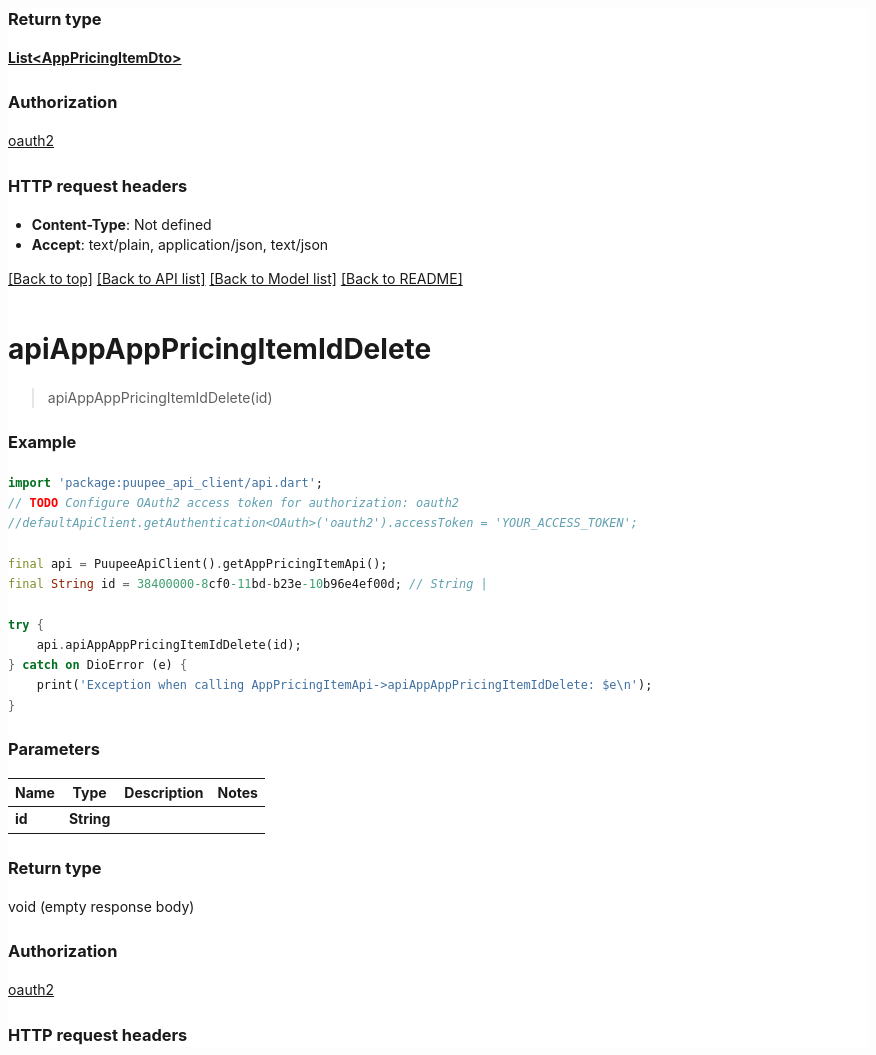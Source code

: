 ### Return type

[**List&lt;AppPricingItemDto&gt;**](AppPricingItemDto.md)

### Authorization

[oauth2](../README.md#oauth2)

### HTTP request headers

 - **Content-Type**: Not defined
 - **Accept**: text/plain, application/json, text/json

[[Back to top]](#) [[Back to API list]](../README.md#documentation-for-api-endpoints) [[Back to Model list]](../README.md#documentation-for-models) [[Back to README]](../README.md)

# **apiAppAppPricingItemIdDelete**
> apiAppAppPricingItemIdDelete(id)



### Example
```dart
import 'package:puupee_api_client/api.dart';
// TODO Configure OAuth2 access token for authorization: oauth2
//defaultApiClient.getAuthentication<OAuth>('oauth2').accessToken = 'YOUR_ACCESS_TOKEN';

final api = PuupeeApiClient().getAppPricingItemApi();
final String id = 38400000-8cf0-11bd-b23e-10b96e4ef00d; // String | 

try {
    api.apiAppAppPricingItemIdDelete(id);
} catch on DioError (e) {
    print('Exception when calling AppPricingItemApi->apiAppAppPricingItemIdDelete: $e\n');
}
```

### Parameters

Name | Type | Description  | Notes
------------- | ------------- | ------------- | -------------
 **id** | **String**|  | 

### Return type

void (empty response body)

### Authorization

[oauth2](../README.md#oauth2)

### HTTP request headers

===

[INSTRUCTIONS TO FOLLOW]:
Please transcribe exactly the line containing "Name | Type" and every line after it through the end of the records, and nothing else.

[THE COMPLETED TASK]:
Name | Type | Description  | Notes
------------- | ------------- | ------------- | -------------
 **id** | **String**|  | 

### Return type

void (empty response body)

### Authorization

[oauth2](../README.md#oauth2)

### HTTP request headers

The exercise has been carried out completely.